Activity. Line by line, return the listing exactly, without any of the images.

::: Data for this exercise

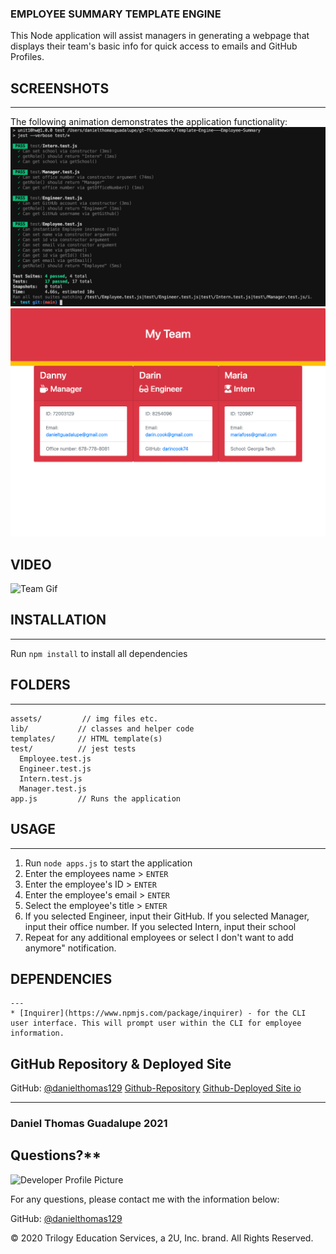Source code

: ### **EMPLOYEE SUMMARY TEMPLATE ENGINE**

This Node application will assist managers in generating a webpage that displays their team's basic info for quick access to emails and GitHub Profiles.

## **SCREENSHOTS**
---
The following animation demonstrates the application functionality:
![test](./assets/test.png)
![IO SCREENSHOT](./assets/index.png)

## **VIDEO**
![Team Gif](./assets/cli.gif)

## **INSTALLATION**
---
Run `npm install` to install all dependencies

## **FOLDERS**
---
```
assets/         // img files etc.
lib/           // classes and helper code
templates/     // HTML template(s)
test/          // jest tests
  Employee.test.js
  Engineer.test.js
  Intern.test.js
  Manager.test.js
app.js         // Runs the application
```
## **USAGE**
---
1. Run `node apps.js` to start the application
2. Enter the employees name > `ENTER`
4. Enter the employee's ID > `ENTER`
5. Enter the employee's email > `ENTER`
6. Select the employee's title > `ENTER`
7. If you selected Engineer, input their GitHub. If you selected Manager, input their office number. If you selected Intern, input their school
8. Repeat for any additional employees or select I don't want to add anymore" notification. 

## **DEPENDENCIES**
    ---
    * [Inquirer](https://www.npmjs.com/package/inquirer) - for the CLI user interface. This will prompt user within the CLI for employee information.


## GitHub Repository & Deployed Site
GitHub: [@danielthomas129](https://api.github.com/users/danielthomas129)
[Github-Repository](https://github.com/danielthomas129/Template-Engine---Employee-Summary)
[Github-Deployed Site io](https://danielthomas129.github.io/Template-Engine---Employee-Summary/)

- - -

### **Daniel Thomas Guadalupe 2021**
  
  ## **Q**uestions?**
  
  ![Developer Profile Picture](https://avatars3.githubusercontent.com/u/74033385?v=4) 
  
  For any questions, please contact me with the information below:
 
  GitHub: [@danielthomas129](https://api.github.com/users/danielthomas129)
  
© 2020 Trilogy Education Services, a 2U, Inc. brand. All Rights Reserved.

::::::

Completed exercise.
Source code

: ### **EMPLOYEE SUMMARY TEMPLATE ENGINE**

This Node application will assist managers in generating a webpage that displays their team's basic info for quick access to emails and GitHub Profiles.

## **SCREENSHOTS**
---
The following animation demonstrates the application functionality:
![test](./assets/test.png)
![IO SCREENSHOT](./assets/index.png)

## **VIDEO**
![Team Gif](./assets/cli.gif)

## **INSTALLATION**
---
Run `npm install` to install all dependencies

## **FOLDERS**
---
```
assets/         // img files etc.
lib/           // classes and helper code
templates/     // HTML template(s)
test/          // jest tests
  Employee.test.js
  Engineer.test.js
  Intern.test.js
  Manager.test.js
app.js         // Runs the application
```
## **USAGE**
---
1. Run `node apps.js` to start the application
2. Enter the employees name > `ENTER`
4. Enter the employee's ID > `ENTER`
5. Enter the employee's email > `ENTER`
6. Select the employee's title > `ENTER`
7. If you selected Engineer, input their GitHub. If you selected Manager, input their office number. If you selected Intern, input their school
8. Repeat for any additional employees or select I don't want to add anymore" notification. 

## **DEPENDENCIES**
    ---
    * [Inquirer](https://www.npmjs.com/package/inquirer) - for the CLI user interface. This will prompt user within the CLI for employee information.


## GitHub Repository & Deployed Site
GitHub: [@danielthomas129](https://api.github.com/users/danielthomas129)
[Github-Repository](https://github.com/danielthomas129/Template-Engine---Employee-Summary)
[Github-Deployed Site io](https://danielthomas129.github.io/Template-Engine---Employee-Summary/)

- - -

### **Daniel Thomas Guadalupe 2021**
  
  ## **Q**uestions?**
  
  ![Developer Profile Picture](https://avatars3.githubusercontent.com/u/74033385?v=4) 
  
  For any questions, please contact me with the information below:
 
  GitHub: [@danielthomas129](https://api.github.com/users/danielthomas129)
  
© 2020 Trilogy Education Services, a 2U, Inc. brand. All Rights Reserved.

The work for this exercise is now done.